The second part, Electoral College defenses, are few and far between, largely because it is more pleasant to pretend that the president is elected by the electorate than to argue why he should not be. A precious example of the genre comes in the form of an op-ed by Josiah Peterson, titled “No, Jesse Jackson, the Electoral College Isn’t Racist,” in The Federalist — which at this point, lord help us, is probably one of the more prestigious conservative organs.
Jackson did not call the electoral college racist, but he did recently call for its abolition alongside the removal of Confederate memorials. The Electoral College does have both an origin and a contemporary effect connected to white supremacy. The origin is that the Founders agreed to create it in part to placate the demands of slaveholders. The contemporary aspect is that the Electoral College today happens to give disproportionate influence to states with a larger-than-average share of white voters.
Peterson disputes both these effects without showing any understanding of either. He argues, weirdly, that the “three-fifths clause” limited the influence of slaveholders, rather than magnifying it:
Southern states did effectively have more representation through the college than they might have had under a popular vote of all free persons. But the oft-maligned Three-Fifths Clause was designed to limit the influence of slave states in congressional apportionment. Since congressional apportionment determines the number of a state’s electors—one for each representative and senator in Congress—limiting Southern representation in Congress limited their representation in the Electoral College.
The three-fifths clause is relevant, but in exactly the opposite of the manner Peterson describes. The Founders debated the possibility of electing the president through a national vote. The popular vote had already been used successfully in some statewide elections for governor. But Southerners objected that they deserved a bonus for their slaves. A straight national vote would only count people who voted. Awarding points to blocs of states, which could be enhanced by their populations of enslaved people treated as property, would give those states more power.
Under a national vote, southern states “could have no influence in the election on the score of Negroes,” argued James Madison. Southern states would lose influence under direct election, another southern delegate complained, because “her slaves will have no suffrage.” As Paul Finkelman concluded, “one of the central purposes of the electoral college … was to insure that the largest state, Virginia, would be able to elect the national president, and that the slave states would be able to use their slave population to influence the election of the president.”

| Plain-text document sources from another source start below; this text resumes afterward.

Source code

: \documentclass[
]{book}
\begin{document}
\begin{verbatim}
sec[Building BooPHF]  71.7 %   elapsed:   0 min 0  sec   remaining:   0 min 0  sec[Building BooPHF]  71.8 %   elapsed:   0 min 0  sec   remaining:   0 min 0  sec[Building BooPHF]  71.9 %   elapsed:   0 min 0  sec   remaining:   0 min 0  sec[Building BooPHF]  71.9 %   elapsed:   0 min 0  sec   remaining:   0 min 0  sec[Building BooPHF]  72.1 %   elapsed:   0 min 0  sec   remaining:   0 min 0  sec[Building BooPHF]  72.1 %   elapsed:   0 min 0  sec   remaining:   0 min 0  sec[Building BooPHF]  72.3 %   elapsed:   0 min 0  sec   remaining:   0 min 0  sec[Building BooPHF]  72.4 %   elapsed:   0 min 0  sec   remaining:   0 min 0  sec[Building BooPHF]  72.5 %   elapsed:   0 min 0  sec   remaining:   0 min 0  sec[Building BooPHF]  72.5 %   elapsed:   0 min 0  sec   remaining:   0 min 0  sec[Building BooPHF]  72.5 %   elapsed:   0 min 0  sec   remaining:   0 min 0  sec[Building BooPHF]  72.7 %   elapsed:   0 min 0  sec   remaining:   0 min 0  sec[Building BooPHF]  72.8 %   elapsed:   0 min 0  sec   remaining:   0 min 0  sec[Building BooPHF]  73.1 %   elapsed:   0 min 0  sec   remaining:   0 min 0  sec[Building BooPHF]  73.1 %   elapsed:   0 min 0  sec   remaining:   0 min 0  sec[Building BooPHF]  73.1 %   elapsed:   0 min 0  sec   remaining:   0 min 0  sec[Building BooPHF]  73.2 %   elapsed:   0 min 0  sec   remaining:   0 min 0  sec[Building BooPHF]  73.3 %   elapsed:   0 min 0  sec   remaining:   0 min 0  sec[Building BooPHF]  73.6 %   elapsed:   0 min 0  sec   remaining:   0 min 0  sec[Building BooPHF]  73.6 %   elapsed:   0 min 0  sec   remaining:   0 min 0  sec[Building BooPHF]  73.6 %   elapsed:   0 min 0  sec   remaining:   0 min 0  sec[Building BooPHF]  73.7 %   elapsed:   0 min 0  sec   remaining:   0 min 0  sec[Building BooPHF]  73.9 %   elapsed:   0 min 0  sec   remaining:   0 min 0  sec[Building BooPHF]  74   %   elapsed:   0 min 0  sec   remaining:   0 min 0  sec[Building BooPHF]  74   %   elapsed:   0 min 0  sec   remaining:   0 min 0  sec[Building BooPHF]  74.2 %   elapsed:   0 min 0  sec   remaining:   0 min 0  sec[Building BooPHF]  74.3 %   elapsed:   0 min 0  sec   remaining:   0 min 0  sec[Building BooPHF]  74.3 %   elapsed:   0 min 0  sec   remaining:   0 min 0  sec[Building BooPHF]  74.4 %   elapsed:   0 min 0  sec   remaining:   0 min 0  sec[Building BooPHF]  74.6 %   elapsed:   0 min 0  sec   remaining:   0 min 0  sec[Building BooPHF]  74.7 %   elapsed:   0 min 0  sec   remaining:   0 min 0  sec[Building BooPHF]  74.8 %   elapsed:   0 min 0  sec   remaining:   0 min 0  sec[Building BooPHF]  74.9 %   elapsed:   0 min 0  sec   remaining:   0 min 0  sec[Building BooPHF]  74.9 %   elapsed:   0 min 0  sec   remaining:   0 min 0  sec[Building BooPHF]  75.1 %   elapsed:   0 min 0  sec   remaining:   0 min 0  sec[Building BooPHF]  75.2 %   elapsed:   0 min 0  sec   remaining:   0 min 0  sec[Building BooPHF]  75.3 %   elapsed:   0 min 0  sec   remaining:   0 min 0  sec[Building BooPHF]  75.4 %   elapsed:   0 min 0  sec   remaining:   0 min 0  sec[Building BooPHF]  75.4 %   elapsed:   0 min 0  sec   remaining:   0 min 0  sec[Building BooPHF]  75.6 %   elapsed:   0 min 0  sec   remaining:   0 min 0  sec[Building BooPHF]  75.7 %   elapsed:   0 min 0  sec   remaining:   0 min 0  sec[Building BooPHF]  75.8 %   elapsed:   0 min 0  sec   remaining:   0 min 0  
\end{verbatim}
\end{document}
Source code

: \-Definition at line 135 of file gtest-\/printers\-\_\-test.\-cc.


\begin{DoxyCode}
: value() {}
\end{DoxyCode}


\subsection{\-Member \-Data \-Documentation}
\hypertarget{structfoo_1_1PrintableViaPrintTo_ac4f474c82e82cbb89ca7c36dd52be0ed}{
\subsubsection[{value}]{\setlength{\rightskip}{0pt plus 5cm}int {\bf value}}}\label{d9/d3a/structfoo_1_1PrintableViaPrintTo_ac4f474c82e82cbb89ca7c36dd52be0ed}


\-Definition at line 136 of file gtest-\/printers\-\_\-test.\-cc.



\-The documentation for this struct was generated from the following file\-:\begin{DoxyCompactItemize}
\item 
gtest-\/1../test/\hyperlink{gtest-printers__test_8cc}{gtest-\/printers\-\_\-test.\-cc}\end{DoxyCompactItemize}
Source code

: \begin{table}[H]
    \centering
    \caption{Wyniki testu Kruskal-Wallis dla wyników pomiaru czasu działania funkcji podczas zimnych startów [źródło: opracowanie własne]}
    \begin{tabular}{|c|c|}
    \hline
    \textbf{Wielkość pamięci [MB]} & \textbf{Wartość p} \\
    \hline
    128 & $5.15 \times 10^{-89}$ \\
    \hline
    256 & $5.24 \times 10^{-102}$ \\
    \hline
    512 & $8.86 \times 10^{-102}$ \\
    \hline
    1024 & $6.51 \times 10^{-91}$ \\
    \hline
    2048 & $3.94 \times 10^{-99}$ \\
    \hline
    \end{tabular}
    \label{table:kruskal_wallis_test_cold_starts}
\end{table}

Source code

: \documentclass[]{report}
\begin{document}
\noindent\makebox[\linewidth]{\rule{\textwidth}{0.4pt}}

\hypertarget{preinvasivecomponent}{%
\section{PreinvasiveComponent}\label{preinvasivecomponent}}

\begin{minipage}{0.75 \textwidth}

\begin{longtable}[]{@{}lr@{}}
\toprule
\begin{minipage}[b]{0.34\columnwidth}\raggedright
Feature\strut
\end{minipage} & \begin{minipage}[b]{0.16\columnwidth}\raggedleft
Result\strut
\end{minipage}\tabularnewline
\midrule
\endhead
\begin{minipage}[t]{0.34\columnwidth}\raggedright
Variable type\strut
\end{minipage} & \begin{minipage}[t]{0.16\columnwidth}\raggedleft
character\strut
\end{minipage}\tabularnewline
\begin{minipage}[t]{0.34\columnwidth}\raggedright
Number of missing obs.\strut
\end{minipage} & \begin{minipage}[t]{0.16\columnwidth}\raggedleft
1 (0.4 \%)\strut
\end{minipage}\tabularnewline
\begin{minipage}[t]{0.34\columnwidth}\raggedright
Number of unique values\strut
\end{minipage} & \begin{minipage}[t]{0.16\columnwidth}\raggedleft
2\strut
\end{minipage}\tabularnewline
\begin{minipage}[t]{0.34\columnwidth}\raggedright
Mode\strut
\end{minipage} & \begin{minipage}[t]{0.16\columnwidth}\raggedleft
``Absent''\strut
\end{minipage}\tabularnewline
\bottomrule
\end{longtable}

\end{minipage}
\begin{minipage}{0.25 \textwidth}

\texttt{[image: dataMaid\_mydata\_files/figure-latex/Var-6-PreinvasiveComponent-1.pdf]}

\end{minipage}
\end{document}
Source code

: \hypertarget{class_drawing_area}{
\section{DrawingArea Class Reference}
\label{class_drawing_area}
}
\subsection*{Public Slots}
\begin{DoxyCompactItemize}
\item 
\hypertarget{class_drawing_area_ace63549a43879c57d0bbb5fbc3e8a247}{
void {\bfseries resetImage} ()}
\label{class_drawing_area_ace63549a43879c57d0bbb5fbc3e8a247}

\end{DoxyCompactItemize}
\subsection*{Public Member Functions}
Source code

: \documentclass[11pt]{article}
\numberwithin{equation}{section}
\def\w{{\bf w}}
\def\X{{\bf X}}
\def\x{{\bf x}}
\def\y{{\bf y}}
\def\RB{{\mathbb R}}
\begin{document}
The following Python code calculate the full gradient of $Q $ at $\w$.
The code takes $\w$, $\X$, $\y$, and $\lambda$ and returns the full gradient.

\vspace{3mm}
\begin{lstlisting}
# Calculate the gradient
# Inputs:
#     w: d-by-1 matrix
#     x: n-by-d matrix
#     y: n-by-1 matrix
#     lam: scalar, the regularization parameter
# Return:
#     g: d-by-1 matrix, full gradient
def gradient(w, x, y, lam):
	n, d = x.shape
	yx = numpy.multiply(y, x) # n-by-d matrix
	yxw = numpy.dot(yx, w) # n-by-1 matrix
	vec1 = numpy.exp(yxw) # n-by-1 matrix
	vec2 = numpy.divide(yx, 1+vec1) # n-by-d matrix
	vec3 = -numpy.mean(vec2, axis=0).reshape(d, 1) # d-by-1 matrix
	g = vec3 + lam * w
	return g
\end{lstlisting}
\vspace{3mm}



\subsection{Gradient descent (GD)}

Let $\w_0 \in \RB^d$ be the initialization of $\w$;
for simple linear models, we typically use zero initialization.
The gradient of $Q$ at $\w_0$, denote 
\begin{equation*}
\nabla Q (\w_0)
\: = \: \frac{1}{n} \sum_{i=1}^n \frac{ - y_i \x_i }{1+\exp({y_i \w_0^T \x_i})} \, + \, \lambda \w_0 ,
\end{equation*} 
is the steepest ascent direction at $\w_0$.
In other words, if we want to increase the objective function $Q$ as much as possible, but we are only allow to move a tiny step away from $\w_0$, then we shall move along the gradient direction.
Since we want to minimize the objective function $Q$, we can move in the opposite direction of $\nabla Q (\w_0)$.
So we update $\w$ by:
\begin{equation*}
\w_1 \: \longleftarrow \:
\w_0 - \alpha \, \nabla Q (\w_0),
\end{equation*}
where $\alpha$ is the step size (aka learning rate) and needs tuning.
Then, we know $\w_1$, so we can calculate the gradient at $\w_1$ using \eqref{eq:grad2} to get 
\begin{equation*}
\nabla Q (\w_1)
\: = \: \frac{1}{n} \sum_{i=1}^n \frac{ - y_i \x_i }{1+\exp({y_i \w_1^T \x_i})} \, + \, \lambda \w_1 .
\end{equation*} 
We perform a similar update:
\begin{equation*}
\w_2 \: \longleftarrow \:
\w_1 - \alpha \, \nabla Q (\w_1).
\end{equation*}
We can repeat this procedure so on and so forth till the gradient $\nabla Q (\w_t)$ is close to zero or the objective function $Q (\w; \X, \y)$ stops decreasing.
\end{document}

The South’s argument was obviously completely preposterous. They wanted political representation for a class of people to whom they granted no political rights whatsoever. The slave states treated African-Americans as property rather than as people in every way except in political representation, a demand clearly driven by their desire to enjoy disproportionate influence in Congress and the presidency. The three-fifths clause might have been a politically necessary compromise in order to pass the Constitution, but Peterson’s notion that it was “designed to limit the influence of slave states” is utterly backwards.
Peterson goes on to inform his readers that this has been moot since “the abolition of slavery under the Fourteenth Amendment.” Slavery was in fact abolished by the 13th Amendment. (Source: Constitution of the United States of America.)
Peterson also disputes that the Electoral College gives disproportionate influence to heavily white states:
The idea that the college is racist today because it boosts the influence of predominantly white, rural states is also flawed. The college supports low-population states regardless of their racial makeup. While Wyoming, Montana, the Dakotas, and Vermont are disproportionately white, the college also boosts Delaware, Washington DC, Alaska, Hawaii, and New Mexico, some of the most diverse regions of the country.
But he ignores the main impact of the Electoral College, which is to minimize the power of large segments of the country by packing them into uncompetitive states. The Electoral College’s main effect is to concentrate political influence in the hands of residents of a handful of swing states. That is precisely how Donald Trump managed to win the election while falling nearly 3 million votes short. His white working-class base was conveniently packed into a handful of states with the most clout.
That is not an anomaly. States that benefit from the Electoral College are whiter than average, which means the system gives white voters more influence over presidential elections. As Andrew Gelman and Pierre-Antoine Kremp calculate, “whites have 16 percent more power than blacks once the Electoral College is taken into consideration, 28 percent more power than Latinos, and 57 percent more power than those who fall into the ‘other’ category.” Peterson does not indicate anywhere that he is aware of this dynamic.
The most harrowing passage in Peterson’s column is the tagline, which states that he is “the author of the forthcoming book, ‘The Electoral College: Critical to Our Republic.’’’ Yes, the conservative pundit who lacks familiarity with basic questions like “what the three-fifths clause did” or “who benefits from the Electoral College?” or “which amendment abolished slavery?” is the author of a book defending the Electoral College.